Trailville.com page for DPRT – covers north and south branches.
North – Lake County section: The main multiuse trail on the northern section is generally wide and crushed gravel. I have yet to make it to this branch – see note for Southern Lake County below. Trail Map
North – Southern Lake County – Lake Cook Road to Half Day Road: This is where the Coook County section ends at the Cubbe Bear on Milwaukee and the Lake County begins. At the Cubby Bear you ride two blocks on grass along Milwaukee Ave. to bridge the two sections. I’ve made it as far north as Half Day Forest Preserve. – DPRT Trail Notes – Trail Map
North – Cook County section: The main multi-use trail on the northern section is generally wide and varies from crushed gravel to very fast hardpack & singletrack. If ridden during non peak hours you can fly on this trail. Wetlands, dense forest, bridge crossings, some small hills, some good curves. Very nice ride and no where near as boring as a flat straight Rails to Trails ride. There’s also some nice single track spurs, keep your eyes open! Trail Map
South – Cook County section: The souther sections of the trail vary from crushed gravel to single track to semi serious off roading. Parts of this trail you can absolutely fly on hardpack through high speed curves under a beautiful forest canopy. Wetlands, dense forest, bridge crossings, tunnels, some small hills, some good curves and some excellent offroad. Several single track spurs veer off the main trail, take them! There’s also several trails developed by off roaders – keep your eyes open! Trail Map
*Critical Note – bridging the trail at Rand, Dempster, 294 and Busse highway is tricky. See the gap in southern most section of this map. Between Ballard and Dempster you need to come out of the woods on Rand Road, ride south and cross Dempster taking Rand towards the 294 on ramp. On your right will be a blocked access road – take it. Ride the trails south towards Belleau Lake. Once to Belleau Lake you need to take the trail to the west of the lake and cross Busse Highway and the Railroad tracks. You ride a short single track spur that will place you back on the main trail. Fabio Orlando gets credit here, I don’t think I ever would have figured it out on my own!
**Updated – The City of Des Plaines put in a River Walk trail that connects here – Head west on Ballerd Road, follow the river walk and you’ll end up on Camp Ground Rd which connects back to trail.
For you and me the spurs are where it’s at – single track off shoots that run deep into the woods. Some are built by Mountain bikers, BMX riders or motorcyclists. I’ve been checking them out for years and while many are simply access paths or dead ends to nowhere but many are kick butt off road trails.

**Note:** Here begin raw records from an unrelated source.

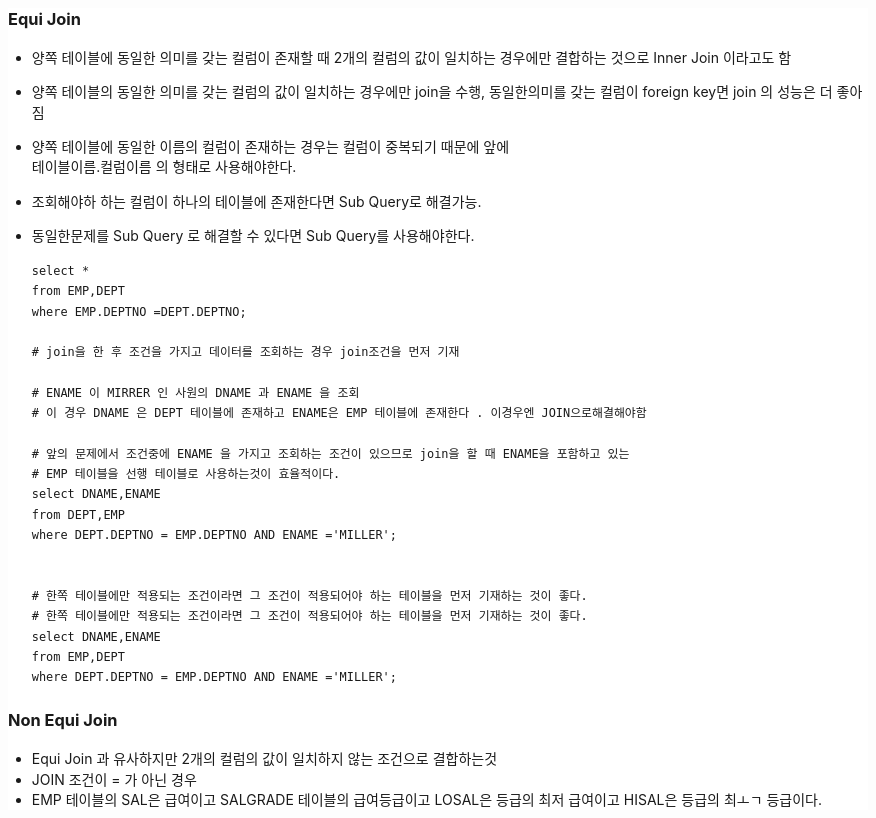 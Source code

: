 ### Equi Join 
- 양쪽 테이블에 동일한 의미를 갖는 컬럼이 존재할 때 2개의 컬럼의
 값이 일치하는 경우에만 결합하는 것으로 Inner Join 이라고도 함
- 양쪽 테이블의 동일한 의미를 갖는 컬럼의 값이 일치하는 경우에만 join을 수행, 동일한의미를 갖는 컬럼이 foreign key면 join 의 성능은 더 좋아짐

- 양쪽 테이블에 동일한 이름의 컬럼이 존재하는 경우는 컬럼이 중복되기 때문에 앞에 <br/>
    테이블이름.컬럼이름 의 형태로  사용해야한다.
- 조회해야하 하는 컬럼이 하나의 테이블에 존재한다면 Sub Query로 해결가능.
- 동일한문제를 Sub Query 로 해결할 수 있다면 Sub Query를 사용해야한다. 

    ```
    select *
    from EMP,DEPT
    where EMP.DEPTNO =DEPT.DEPTNO;

    # join을 한 후 조건을 가지고 데이터를 조회하는 경우 join조건을 먼저 기재 

    # ENAME 이 MIRRER 인 사원의 DNAME 과 ENAME 을 조회 
    # 이 경우 DNAME 은 DEPT 테이블에 존재하고 ENAME은 EMP 테이블에 존재한다 . 이경우엔 JOIN으로해결해야함

    # 앞의 문제에서 조건중에 ENAME 을 가지고 조회하는 조건이 있으므로 join을 할 때 ENAME을 포함하고 있는
    # EMP 테이블을 선행 테이블로 사용하는것이 효율적이다.
    select DNAME,ENAME
    from DEPT,EMP
    where DEPT.DEPTNO = EMP.DEPTNO AND ENAME ='MILLER';


    # 한쪽 테이블에만 적용되는 조건이라면 그 조건이 적용되어야 하는 테이블을 먼저 기재하는 것이 좋다.
    # 한쪽 테이블에만 적용되는 조건이라면 그 조건이 적용되어야 하는 테이블을 먼저 기재하는 것이 좋다.
    select DNAME,ENAME
    from EMP,DEPT
    where DEPT.DEPTNO = EMP.DEPTNO AND ENAME ='MILLER';

    ```
 

### Non Equi Join 
-  Equi Join 과 유사하지만 2개의 컬럼의 값이 일치하지 않는 조건으로 결합하는것
- JOIN 조건이 = 가 아닌 경우 
- EMP 테이블의 SAL은 급여이고 SALGRADE 테이블의 급여등급이고 LOSAL은 등급의 최저 급여이고 HISAL은 등급의 최ㅗㄱ 등급이다.
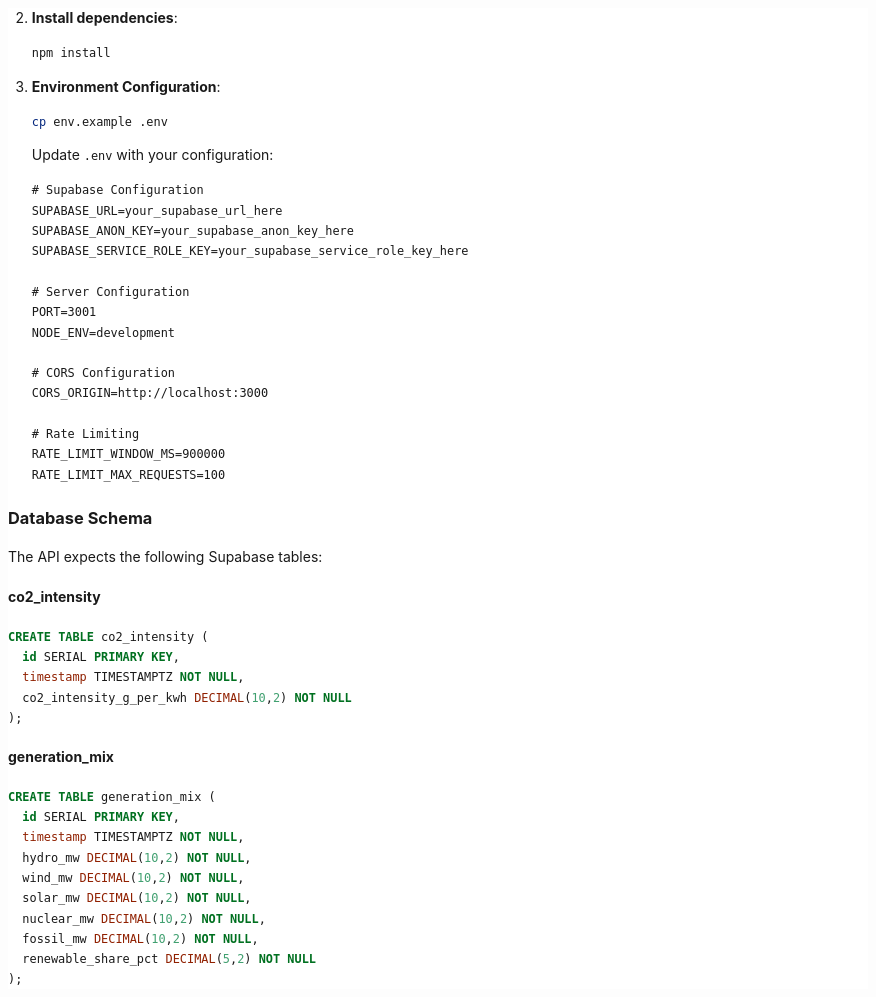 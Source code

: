 2. **Install dependencies**:
   ```bash
   npm install
   ```

3. **Environment Configuration**:
   ```bash
   cp env.example .env
   ```
   
   Update `.env` with your configuration:
   ```env
   # Supabase Configuration
   SUPABASE_URL=your_supabase_url_here
   SUPABASE_ANON_KEY=your_supabase_anon_key_here
   SUPABASE_SERVICE_ROLE_KEY=your_supabase_service_role_key_here
   
   # Server Configuration
   PORT=3001
   NODE_ENV=development
   
   # CORS Configuration
   CORS_ORIGIN=http://localhost:3000
   
   # Rate Limiting
   RATE_LIMIT_WINDOW_MS=900000
   RATE_LIMIT_MAX_REQUESTS=100
   ```

### Database Schema

The API expects the following Supabase tables:

#### co2_intensity
```sql
CREATE TABLE co2_intensity (
  id SERIAL PRIMARY KEY,
  timestamp TIMESTAMPTZ NOT NULL,
  co2_intensity_g_per_kwh DECIMAL(10,2) NOT NULL
);
```

#### generation_mix
```sql
CREATE TABLE generation_mix (
  id SERIAL PRIMARY KEY,
  timestamp TIMESTAMPTZ NOT NULL,
  hydro_mw DECIMAL(10,2) NOT NULL,
  wind_mw DECIMAL(10,2) NOT NULL,
  solar_mw DECIMAL(10,2) NOT NULL,
  nuclear_mw DECIMAL(10,2) NOT NULL,
  fossil_mw DECIMAL(10,2) NOT NULL,
  renewable_share_pct DECIMAL(5,2) NOT NULL
);
```
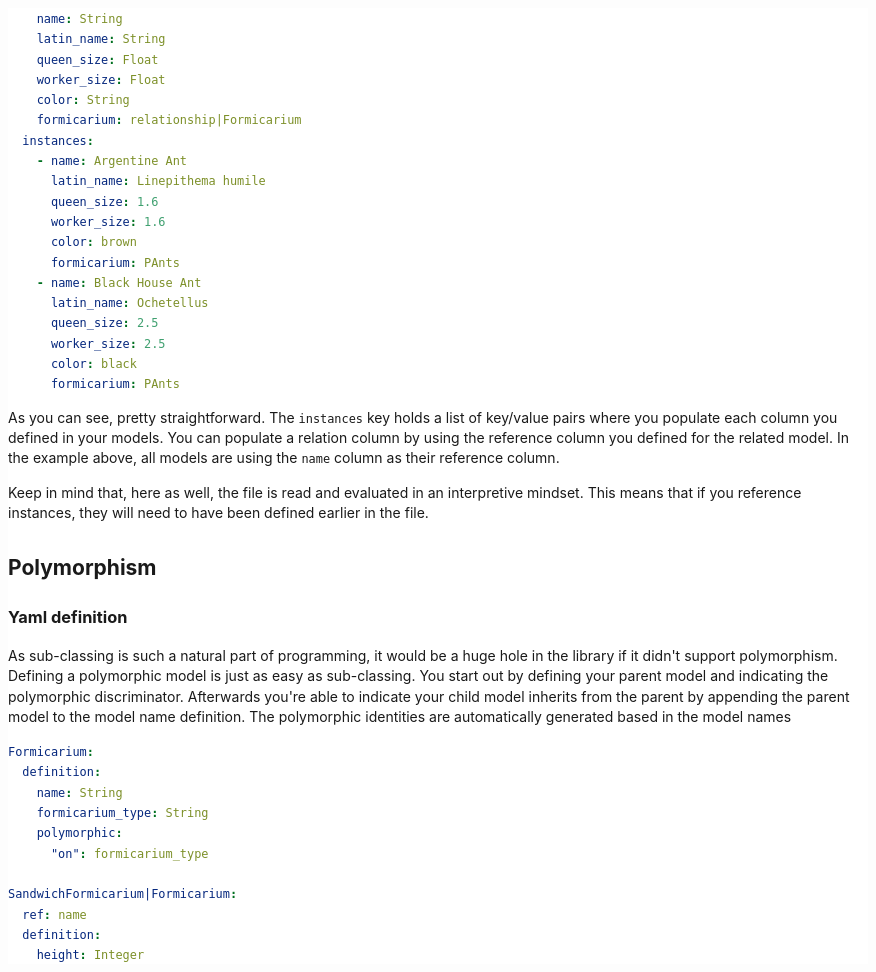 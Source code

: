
```yaml
    name: String
    latin_name: String
    queen_size: Float
    worker_size: Float
    color: String
    formicarium: relationship|Formicarium
  instances:
    - name: Argentine Ant
      latin_name: Linepithema humile
      queen_size: 1.6
      worker_size: 1.6
      color: brown
      formicarium: PAnts
    - name: Black House Ant
      latin_name: Ochetellus
      queen_size: 2.5
      worker_size: 2.5
      color: black
      formicarium: PAnts
```

As you can see, pretty straightforward. The `instances` key holds a list of key/value pairs where you populate each column you defined in your models. You can populate a relation column by using the reference column you defined for the related model. In the example above, all models are using the `name` column as their reference column.

Keep in mind that, here as well, the file is read and evaluated in an interpretive mindset. This means that if you reference instances, they will need to have been defined earlier in the file.

## Polymorphism

### Yaml definition

As sub-classing is such a natural part of programming, it would be a huge hole in the library if it didn't support polymorphism. Defining a polymorphic model is just as easy as sub-classing. You start out by defining your parent model and indicating the polymorphic discriminator. Afterwards you're able to indicate your child model inherits from the parent by appending the parent model to the model name definition. The polymorphic identities are automatically generated based in the model names

```yaml
Formicarium:
  definition:
    name: String
    formicarium_type: String
    polymorphic:
      "on": formicarium_type

SandwichFormicarium|Formicarium:
  ref: name
  definition:
    height: Integer
```
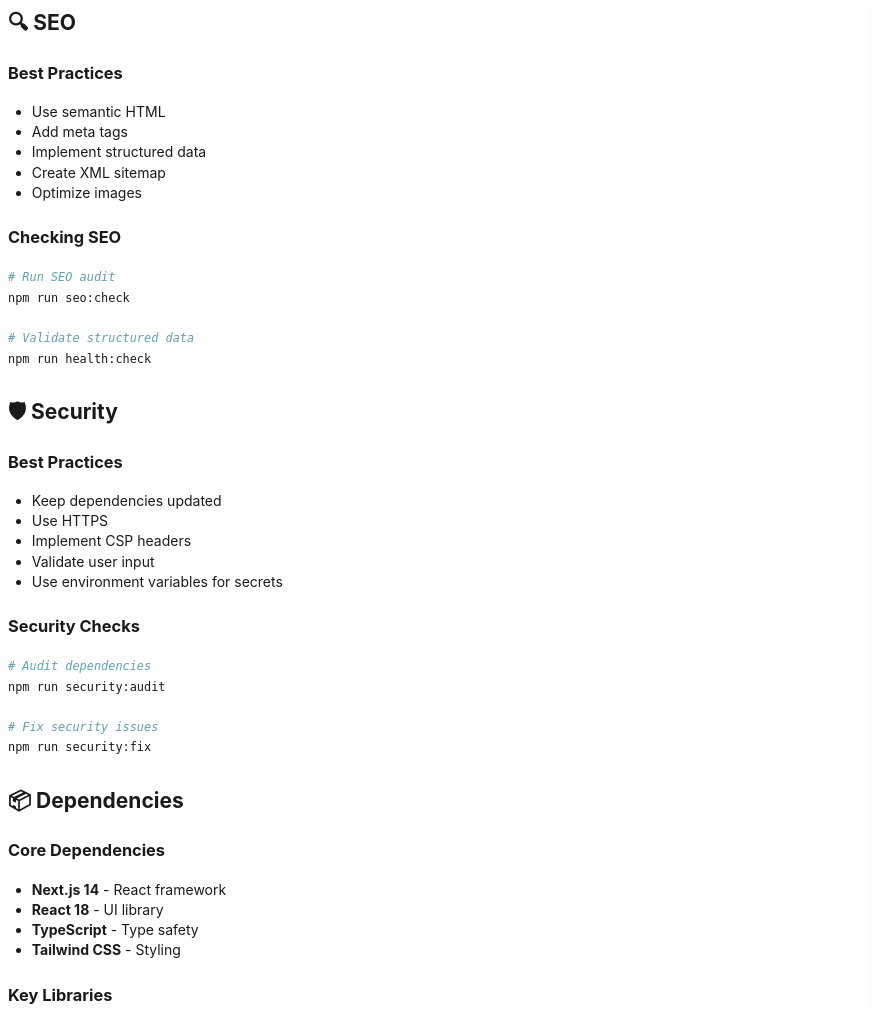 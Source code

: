 ## 🔍 SEO

### Best Practices

- Use semantic HTML
- Add meta tags
- Implement structured data
- Create XML sitemap
- Optimize images

### Checking SEO

```bash
# Run SEO audit
npm run seo:check

# Validate structured data
npm run health:check
```

## 🛡️ Security

### Best Practices

- Keep dependencies updated
- Use HTTPS
- Implement CSP headers
- Validate user input
- Use environment variables for secrets

### Security Checks

```bash
# Audit dependencies
npm run security:audit

# Fix security issues
npm run security:fix
```

## 📦 Dependencies

### Core Dependencies

- **Next.js 14** - React framework
- **React 18** - UI library
- **TypeScript** - Type safety
- **Tailwind CSS** - Styling

### Key Libraries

Sample 1: On the South branch at Oakton St. there is a good single track run on the north & south east sides of Oakton and one on the south west side – all are with yards of the street. The south east loop was built and maintained by some wildman who I’ve seen doing table tops off the ramps he builds. The trail starts right off with an excellent jump and proceeds back into the woods with several hand built ramps/jumps banked corners tight trail fast open sections and more.
Sample 2: On the North branch just past the access trail for Patawatomi Pond you can find a small trailhead that runs deep into the forest. Fast single track with sharp corners dismounts (for crossers, jumps for MTB’ers?).